The task calls for the lines from the start of the entries below through the line with "(x \cdot y)/C$", given again verbatim, with every picture dropped.

▽

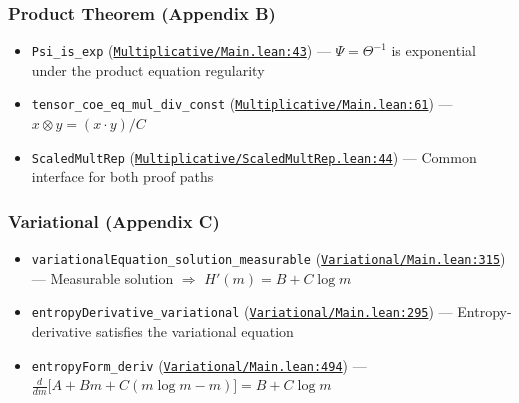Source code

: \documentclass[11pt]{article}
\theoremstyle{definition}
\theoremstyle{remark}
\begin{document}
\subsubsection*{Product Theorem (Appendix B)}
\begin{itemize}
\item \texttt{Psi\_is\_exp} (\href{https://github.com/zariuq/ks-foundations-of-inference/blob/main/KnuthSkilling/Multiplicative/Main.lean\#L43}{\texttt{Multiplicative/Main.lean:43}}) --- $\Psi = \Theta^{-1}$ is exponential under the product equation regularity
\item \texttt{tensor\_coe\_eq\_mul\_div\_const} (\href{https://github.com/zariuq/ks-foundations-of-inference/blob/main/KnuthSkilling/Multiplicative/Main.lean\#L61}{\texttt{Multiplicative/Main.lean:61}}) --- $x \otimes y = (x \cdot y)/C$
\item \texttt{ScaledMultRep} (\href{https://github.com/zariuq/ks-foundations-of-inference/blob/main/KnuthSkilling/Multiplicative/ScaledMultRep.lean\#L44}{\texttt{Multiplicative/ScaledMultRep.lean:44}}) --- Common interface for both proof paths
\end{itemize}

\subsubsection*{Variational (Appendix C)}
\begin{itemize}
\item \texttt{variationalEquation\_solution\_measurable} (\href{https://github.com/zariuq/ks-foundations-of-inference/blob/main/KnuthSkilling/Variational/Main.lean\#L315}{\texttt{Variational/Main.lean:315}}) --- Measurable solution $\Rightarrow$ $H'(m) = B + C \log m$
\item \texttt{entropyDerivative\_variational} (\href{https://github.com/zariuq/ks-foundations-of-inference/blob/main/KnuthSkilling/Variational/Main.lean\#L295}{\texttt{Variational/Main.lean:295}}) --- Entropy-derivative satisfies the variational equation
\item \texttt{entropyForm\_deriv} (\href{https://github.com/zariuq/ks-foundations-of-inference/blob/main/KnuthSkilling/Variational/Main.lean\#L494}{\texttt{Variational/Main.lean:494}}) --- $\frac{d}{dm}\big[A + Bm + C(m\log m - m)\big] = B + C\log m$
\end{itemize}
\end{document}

△

• _TASK RESULT_
Source code

: \documentclass[11pt]{article}
\theoremstyle{definition}
\theoremstyle{remark}
\begin{document}
\subsubsection*{Product Theorem (Appendix B)}
\begin{itemize}
\item \texttt{Psi\_is\_exp} (\href{https://github.com/zariuq/ks-foundations-of-inference/blob/main/KnuthSkilling/Multiplicative/Main.lean\#L43}{\texttt{Multiplicative/Main.lean:43}}) --- $\Psi = \Theta^{-1}$ is exponential under the product equation regularity
\item \texttt{tensor\_coe\_eq\_mul\_div\_const} (\href{https://github.com/zariuq/ks-foundations-of-inference/blob/main/KnuthSkilling/Multiplicative/Main.lean\#L61}{\texttt{Multiplicative/Main.lean:61}}) --- $x \otimes y = (x \cdot y)/C$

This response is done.